Extracted data entries:
====================

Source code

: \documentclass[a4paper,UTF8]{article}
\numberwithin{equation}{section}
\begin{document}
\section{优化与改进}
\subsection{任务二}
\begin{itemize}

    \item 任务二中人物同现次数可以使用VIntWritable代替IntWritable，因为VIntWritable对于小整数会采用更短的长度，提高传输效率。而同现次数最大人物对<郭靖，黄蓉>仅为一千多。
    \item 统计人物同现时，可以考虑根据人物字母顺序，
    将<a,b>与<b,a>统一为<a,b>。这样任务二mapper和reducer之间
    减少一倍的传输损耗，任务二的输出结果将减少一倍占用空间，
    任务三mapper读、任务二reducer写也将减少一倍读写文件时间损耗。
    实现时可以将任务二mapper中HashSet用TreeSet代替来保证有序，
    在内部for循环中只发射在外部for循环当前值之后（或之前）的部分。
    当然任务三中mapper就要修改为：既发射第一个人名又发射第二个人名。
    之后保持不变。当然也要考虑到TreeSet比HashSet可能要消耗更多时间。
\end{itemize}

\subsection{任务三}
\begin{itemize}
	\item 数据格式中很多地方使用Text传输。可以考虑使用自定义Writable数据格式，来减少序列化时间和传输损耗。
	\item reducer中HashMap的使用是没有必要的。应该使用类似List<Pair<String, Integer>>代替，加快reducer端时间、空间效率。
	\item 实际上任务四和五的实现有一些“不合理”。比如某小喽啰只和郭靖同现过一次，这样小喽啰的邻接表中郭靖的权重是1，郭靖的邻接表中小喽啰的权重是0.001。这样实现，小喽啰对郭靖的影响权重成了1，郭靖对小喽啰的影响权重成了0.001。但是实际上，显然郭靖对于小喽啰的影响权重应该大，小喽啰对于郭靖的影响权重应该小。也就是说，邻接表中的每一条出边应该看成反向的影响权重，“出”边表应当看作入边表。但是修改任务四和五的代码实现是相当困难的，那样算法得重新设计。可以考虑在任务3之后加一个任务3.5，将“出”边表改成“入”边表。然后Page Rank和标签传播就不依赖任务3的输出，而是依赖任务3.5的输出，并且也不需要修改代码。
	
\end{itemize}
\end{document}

====================

**Aim of the exercise**
The answer is the line containing "将<a,b>与<b,a>统一" together with every line after it in the records, repeated exactly and with nothing else.

**Exercise answer**
    将<a,b>与<b,a>统一为<a,b>。这样任务二mapper和reducer之间
    减少一倍的传输损耗，任务二的输出结果将减少一倍占用空间，
    任务三mapper读、任务二reducer写也将减少一倍读写文件时间损耗。
    实现时可以将任务二mapper中HashSet用TreeSet代替来保证有序，
    在内部for循环中只发射在外部for循环当前值之后（或之前）的部分。
    当然任务三中mapper就要修改为：既发射第一个人名又发射第二个人名。
    之后保持不变。当然也要考虑到TreeSet比HashSet可能要消耗更多时间。
\end{itemize}

\subsection{任务三}
\begin{itemize}
	\item 数据格式中很多地方使用Text传输。可以考虑使用自定义Writable数据格式，来减少序列化时间和传输损耗。
	\item reducer中HashMap的使用是没有必要的。应该使用类似List<Pair<String, Integer>>代替，加快reducer端时间、空间效率。
	\item 实际上任务四和五的实现有一些“不合理”。比如某小喽啰只和郭靖同现过一次，这样小喽啰的邻接表中郭靖的权重是1，郭靖的邻接表中小喽啰的权重是0.001。这样实现，小喽啰对郭靖的影响权重成了1，郭靖对小喽啰的影响权重成了0.001。但是实际上，显然郭靖对于小喽啰的影响权重应该大，小喽啰对于郭靖的影响权重应该小。也就是说，邻接表中的每一条出边应该看成反向的影响权重，“出”边表应当看作入边表。但是修改任务四和五的代码实现是相当困难的，那样算法得重新设计。可以考虑在任务3之后加一个任务3.5，将“出”边表改成“入”边表。然后Page Rank和标签传播就不依赖任务3的输出，而是依赖任务3.5的输出，并且也不需要修改代码。
	
\end{itemize}
\end{document}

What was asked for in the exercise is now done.